Chapter 8 iPSYCH data

8.1 Data on GenomeDK

  • The iPSYCH2015 data (Bybjerg-Grauholm et al., 2020) has been imputed (not by me) using the RICOPILI pipeline (Lam et al., 2020); you can get more info about this pipeline here

  • imputation has been performed separately for the previous (2012) data and the new (2015) data

  • outputs are in IMPUTE2 Oxford format storing imputation probabilities (to be 0, 1, or 2), separated for 2012 and 2015 and by regions of the genome

  • RICOPILI “qc1”: variants with an INFO score > 0.1 and MAF > 0.005


  • I transformed this data to my bigSNP format by transforming probabilities to dosages, and merging all datasets while restricting to variants passing qc1 for both waves 2012 / 2015 (around 8.8M variants, across a total of around 134K individuals)

  • this is available in the sub-folder bigsnp_r_format/, and can be loaded into R with snp_attach("dosage_ipsych2015.rds"), and for which the backingfile is one very large binary file of 1.1 TB

  • this stores dosage data, i.e. expected genotype values \(0 \times P(0) + 1 \times P(1) + 2 \times P(2)\) (between 0 and 2, but rounded to 2 decimal places through CODE_DOSAGE)

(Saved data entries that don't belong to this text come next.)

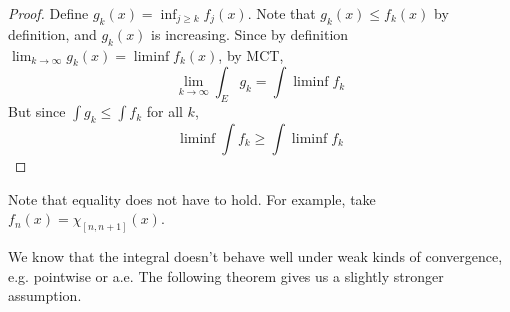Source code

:   \begin{proof}
    Define $g_k (x) = \inf_{j \geq k} f_j (x)$. Note that $g_k (x) \leq f_k (x)$ by definition, and $g_k (x)$ is increasing. Since by definition $\lim_{k \to \infty} g_k (x) = \liminf f_k (x)$, by MCT, 
    \begin{equation}
      \lim_{k \to \infty} \int_E g_k = \int \liminf f_k 
    \end{equation}
    But since $\int g_k \leq \int f_k$ for all $k$, 
    \begin{equation}
      \liminf \int f_k \geq \int \liminf f_k 
    \end{equation}
  \end{proof}

  Note that equality does not have to hold. For example, take $f_n (x) = \chi_{[n, n+1]} (x)$. 


  We know that the integral doesn't behave well under weak kinds of convergence, e.g. pointwise or a.e. The following theorem gives us a slightly stronger assumption.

  • there are also information on the individuals (in $fam) and on the variants (in $map)

8.2 Data on Statistics Denmark

  • I split the dosage data (from my format) into 137 parts with at most 70K variants (also 4 parts for chromosome X), wrote these to text files, then Sussie converted these to SAS format to be sent to Statistics Denmark

  • Emil helped convert these 137 SAS files back to my format

  • the information on individuals was not sent to Statistics Denmark for some reason, but sample IDs are included (in $fam) so that information on individuals can be found elsewhere on the server and linked to the genotype data via these IDs (using e.g. match() or dplyr::left_join())

  • then you can either use my R packages to analyze the data or to write bed files (with a loss of information, where dosages are further rounded to 0/1/2)

8.3 Warnings about the data

  • there are 49 duplicate individuals in the data on GenomeDK, and these were removed from the data transferred to Statistics Denmark

  • only dosage data is available on Statistics Denmark (i.e. imputation probabilities in the original format are not available there)

  • imputation is far from perfect (due to small chips)

  • imputation accuracies are not the same for 2012 / 2015, as well as for some allele frequencies; you may need to perform some QC, analyze the two cohorts separately, or at least add an indicator variable as covariate (is_2012, e.g. when performing a GWAS)

8.4 Other data available

  • relatedness KING coefficients (\(> 2^{-4.5}\)) computed between pairs of individuals (cf. section 4.1)

  • PCs computed on the combined data, following best practices from Privé, Luu, Blum, et al. (2020) (cf. chapter 5)

  • a subset of homogeneous individuals (basically Northern Europeans) derived from PCs with two lines of code

  • polygenic scores for 215 different traits and diseases, based on the UK Biobank individual-level data (Privé, Aschard, et al., 2022), computed for all iPSYCH individuals

  • 900+ external polygenic scores derived by Clara from externally published GWAS summary statistics (Albinana et al., 2022)


Albinana, C., Zhu, Z., Schork, A.J., Ingason, A., Aschard, H., Brikell, I., et al.others. (2022). Multi-PGS enhances polygenic prediction: Weighting 937 polygenic scores. medRxiv. Retrieved from
Bybjerg-Grauholm, J., Pedersen, C.B., Bækvad-Hansen, M., Pedersen, M.G., Adamsen, D., Hansen, C.S., et al.others. (2020). The iPSYCH2015 case-cohort sample: Updated directions for unravelling genetic and environmental architectures of severe mental disorders. medRxiv. Retrieved from
Lam, M., Awasthi, S., Watson, H.J., Goldstein, J., Panagiotaropoulou, G., Trubetskoy, V., et al.others. (2020). RICOPILI: rapid imputation for COnsortias PIpeLIne. Bioinformatics, 36, 930–933.
Privé, F., Aschard, H., Carmi, S., Folkersen, L., Hoggart, C., O’Reilly, P.F., & Vilhjálmsson, B.J. (2022). Portability of 245 polygenic scores when derived from the UK Biobank and applied to 9 ancestry groups from the same cohort. The American Journal of Human Genetics, 109, 12–23.
Privé, F., Luu, K., Blum, M.G., McGrath, J.J., & Vilhjálmsson, B.J. (2020). Efficient toolkit implementing best practices for principal component analysis of population genetic data. Bioinformatics, 36, 4449–4457.